Kelly's simplicity was good at dumbing things down for passers, which could explain why he was able to get good performances out of lesser quarterbacks such as Nick Foles, Mark Sanchez, etc. Now Pederson is placing more responsibility on his quarterbacks.
"I put more on the quarterback in this system and it's kind of what I've been accustomed to, even when I was a player with Coach Reid, he put everything on the quarterback and we had to learn it that way," said Pederson.
The offensive complexity makes it more important than ever that the passers are smart. It also explains why the Eagles felt so attracted to the intelligence of rookie Carson Wentz and want to be patient with him. In the short-term, Philadelphia is trusting Bradford to run the offense and he's looking forward to the scheme change.
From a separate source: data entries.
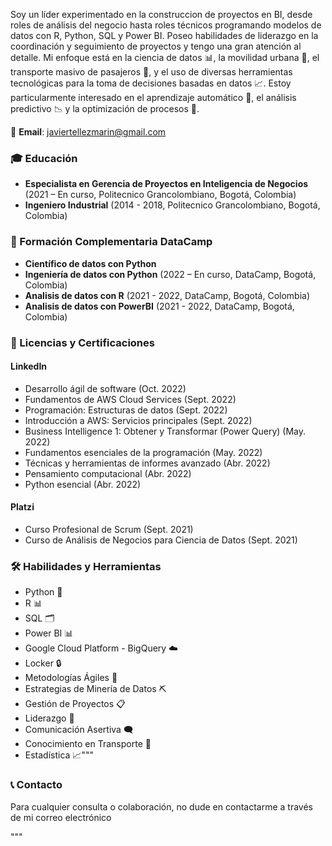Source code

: 
Soy un líder experimentado en la construccion de proyectos en BI, desde roles de análisis del negocio hasta roles técnicos programando modelos de datos con R, Python, SQL y Power BI. Poseo habilidades de liderazgo en la coordinación y seguimiento de proyectos y tengo una gran atención al detalle. Mi enfoque está en la ciencia de datos 📊, la movilidad urbana 🌱, el transporte masivo de pasajeros 🚌, y el uso de diversas herramientas tecnológicas para la toma de decisiones basadas en datos 📈.
Estoy particularmente interesado en el aprendizaje automático 🤖, el análisis predictivo 📉 y la optimización de procesos 🔄.


📧 **Email**: [javiertellezmarin@gmail.com](mailto:javiertellezmarin@gmail.com)

### 🎓 Educación

- **Especialista en Gerencia de Proyectos en Inteligencia de Negocios** (2021 – En curso, Politecnico Grancolombiano, Bogotá, Colombia)
- **Ingeniero Industrial** (2014 - 2018, Politecnico Grancolombiano, Bogotá, Colombia)

### 📘 Formación Complementaria DataCamp

- **Científico de datos con Python**
- **Ingeniería de datos con Python** (2022 – En curso, DataCamp, Bogotá, Colombia)
- **Analisis de datos con R** (2021 - 2022, DataCamp, Bogotá, Colombia)
- **Analisis de datos con PowerBI** (2021 - 2022, DataCamp, Bogotá, Colombia)

### 📜 Licencias y Certificaciones

#### LinkedIn
- Desarrollo ágil de software (Oct. 2022)
- Fundamentos de AWS Cloud Services (Sept. 2022)
- Programación: Estructuras de datos (Sept. 2022)
- Introducción a AWS: Servicios principales (Sept. 2022)
- Business Intelligence 1: Obtener y Transformar (Power Query) (May. 2022)
- Fundamentos esenciales de la programación (May. 2022)
- Técnicas y herramientas de informes avanzado (Abr. 2022)
- Pensamiento computacional (Abr. 2022)
- Python esencial (Abr. 2022)

#### Platzi
- Curso Profesional de Scrum (Sept. 2021)
- Curso de Análisis de Negocios para Ciencia de Datos (Sept. 2021)


### 🛠️ Habilidades y Herramientas

- Python 🐍
- R 📊
- SQL 🗂️
- Power BI 📊
- Google Cloud Platform - BigQuery ☁️
- Locker 🔒
- Metodologías Ágiles 🔄
- Estrategias de Minería de Datos ⛏️
- Gestión de Proyectos 📋
- Liderazgo 👥
- Comunicación Asertiva 🗨️
- Conocimiento en Transporte 🚌
- Estadística 📈"""

### 📞 Contacto

Para cualquier consulta o colaboración, no dude en contactarme a través de mi correo electrónico

"""
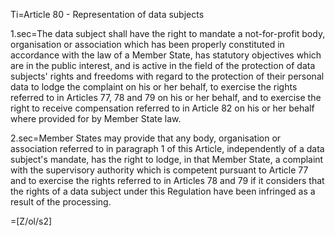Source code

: Ti=Article 80 - Representation of data subjects

1.sec=The data subject shall have the right to mandate a not-for-profit body, organisation or association which has been properly constituted in accordance with the law of a Member State, has statutory objectives which are in the public interest, and is active in the field of the protection of data subjects' rights and freedoms with regard to the protection of their personal data to lodge the complaint on his or her behalf, to exercise the rights referred to in Articles 77, 78 and 79 on his or her behalf, and to exercise the right to receive compensation referred to in Article 82 on his or her behalf where provided for by Member State law.

2.sec=Member States may provide that any body, organisation or association referred to in paragraph 1 of this Article, independently of a data subject's mandate, has the right to lodge, in that Member State, a complaint with the supervisory authority which is competent pursuant to Article 77 and to exercise the rights referred to in Articles 78 and 79 if it considers that the rights of a data subject under this Regulation have been infringed as a result of the processing.

=[Z/ol/s2]

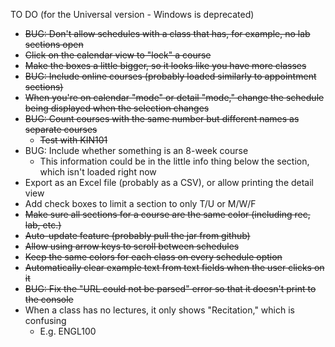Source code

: TO DO (for the Universal version - Windows is deprecated)
* ~~BUG: Don't allow schedules with a class that has, for example, no lab sections open~~
* ~~Click on the calendar view to "lock" a course~~
* ~~Make the boxes a little bigger, so it looks like you have more classes~~
* ~~BUG: Include online courses (probably loaded similarly to appointment sections)~~
* ~~When you're on calendar "mode" or detail "mode," change the schedule being displayed when the selection changes~~
* ~~BUG: Count courses with the same number but different names as separate courses~~
  * ~~Test with KIN101~~
* BUG: Include whether something is an 8-week course
  * This information could be in the little info thing below the section, which isn't loaded right now
* Export as an Excel file (probably as a CSV), or allow printing the detail view
* Add check boxes to limit a section to only T/U or M/W/F
* ~~Make sure all sections for a course are the same color (including rec, lab, etc.)~~
* ~~Auto-update feature (probably pull the jar from github)~~
* ~~Allow using arrow keys to scroll between schedules~~
* ~~Keep the same colors for each class on every schedule option~~
* ~~Automatically clear example text from text fields when the user clicks on it~~
* ~~BUG: Fix the "URL could not be parsed" error so that it doesn't print to the console~~
* When a class has no lectures, it only shows "Recitation," which is confusing
  * E.g. ENGL100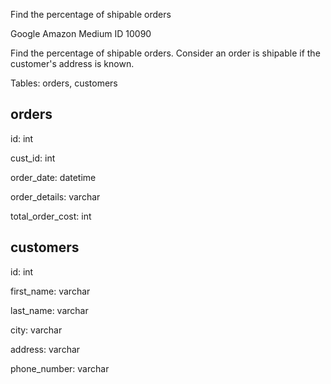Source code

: Find the percentage of shipable orders

Google Amazon Medium ID 10090

Find the percentage of shipable orders.
Consider an order is shipable if the customer's address is known.

Tables: orders, customers

orders
------

id: int

cust_id: int

order_date: datetime

order_details: varchar

total_order_cost: int

customers
---------

id: int

first_name: varchar

last_name: varchar

city: varchar

address: varchar

phone_number: varchar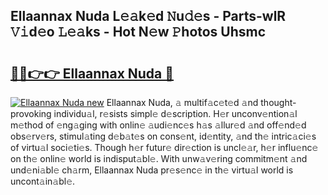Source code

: ## Ellaannax Nuda L𝚎𝚊k𝚎d 𝙽u𝚍𝚎s - Parts-wlR 𝚅𝚒d𝚎o 𝙻𝚎𝚊ks - Hot N𝚎w 𝙿hotos Uhsmc

# <h2><a href="http://kv9ab8m.teov.top/?on=Ellaannax+Nuda">🔗🔗👉👉 Ellaannax Nuda 🔗</a></h2>

[![Ellaannax Nuda new](https://i.imgur.com/QqkWNDz.gif)](http://kv9ab8m.teov.top/?on=Ellaannax+Nuda)
Ellaannax Nuda, 𝚊 multif𝚊c𝚎t𝚎d 𝚊nd thought-provoking individu𝚊l, r𝚎sists simpl𝚎 d𝚎scription. H𝚎r unconv𝚎ntion𝚊l m𝚎thod of 𝚎ng𝚊ging with onlin𝚎 𝚊udi𝚎nc𝚎s h𝚊s 𝚊llur𝚎d 𝚊nd off𝚎nd𝚎d obs𝚎rv𝚎rs, stimul𝚊ting d𝚎b𝚊t𝚎s on cons𝚎nt, id𝚎ntity, 𝚊nd th𝚎 intric𝚊ci𝚎s of virtu𝚊l soci𝚎ti𝚎s. Though h𝚎r futur𝚎 dir𝚎ction is uncl𝚎𝚊r, h𝚎r influ𝚎nc𝚎 on th𝚎 onlin𝚎 world is indisput𝚊bl𝚎. With unw𝚊v𝚎ring commitm𝚎nt 𝚊nd und𝚎ni𝚊bl𝚎 ch𝚊rm, Ellaannax Nuda pr𝚎s𝚎nc𝚎 in th𝚎 virtu𝚊l world is uncont𝚊in𝚊bl𝚎.

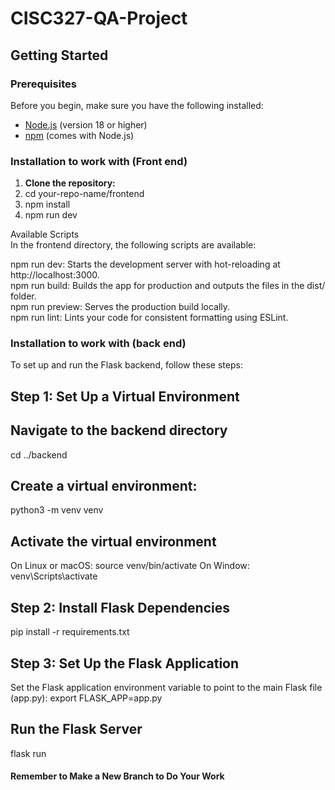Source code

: # CISC327-QA-Project
## Getting Started

### Prerequisites 

Before you begin, make sure you have the following installed:

- [Node.js](https://nodejs.org/) (version 18 or higher)
- [npm](https://www.npmjs.com/) (comes with Node.js)

### Installation to work with (Front end)

1. **Clone the repository:**
2. cd your-repo-name/frontend
3. npm install
4. npm run dev

Available Scripts  
In the frontend directory, the following scripts are available:

npm run dev: Starts the development server with hot-reloading at http://localhost:3000.  
npm run build: Builds the app for production and outputs the files in the dist/ folder.  
npm run preview: Serves the production build locally.  
npm run lint: Lints your code for consistent formatting using ESLint.

### Installation to work with (back end)
To set up and run the Flask backend, follow these steps:

## Step 1: Set Up a Virtual Environment

## Navigate to the backend directory
cd ../backend
## Create a virtual environment:
python3 -m venv venv
## Activate the virtual environment
On Linux or macOS: source venv/bin/activate
On Window: venv\Scripts\activate

## Step 2: Install Flask Dependencies
pip install -r requirements.txt

## Step 3: Set Up the Flask Application
Set the Flask application environment variable to point to the main Flask file (app.py):
export FLASK_APP=app.py

## Run the Flask Server
flask run

#### Remember to Make a New Branch to Do Your Work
"Yeah, absolutely, I think that’s what every quarterback wants," said Bradford when asked if he likes having more pre-snap freedom. "You want the ability to get in and out of plays. You want the ability to make things right."
"Obviously it puts more pressure on you during the week to study, to know what the opponent’s going to do, to be ready for certain looks, and then to take advantage of those looks when they present themselves in the week."
Bradford noted one of the biggest changes to the pre-snap routine is his relationship with starting center Jason Kelce. The communication between the two is more important than ever.
"Last year, I basically had to react to what [Kelce] and the [offensive line] did up front where, this year, it’s more of a joint effort," Bradford said. "And I think me and him, more than we did last year, have to be on the same page as far as what we’re seeing."
The 28-year-old Bradford has been a career underachiever, so his 2015 struggles simply can't be explained away by Kelly's increasingly ineffective offense. Giving him more freedom at the line of scrimmage isn't likely to suddenly morph him into one of the NFL's top quarterbacks, either. But at the very least it seems to be a system he's more welcome to running than the one he did last year.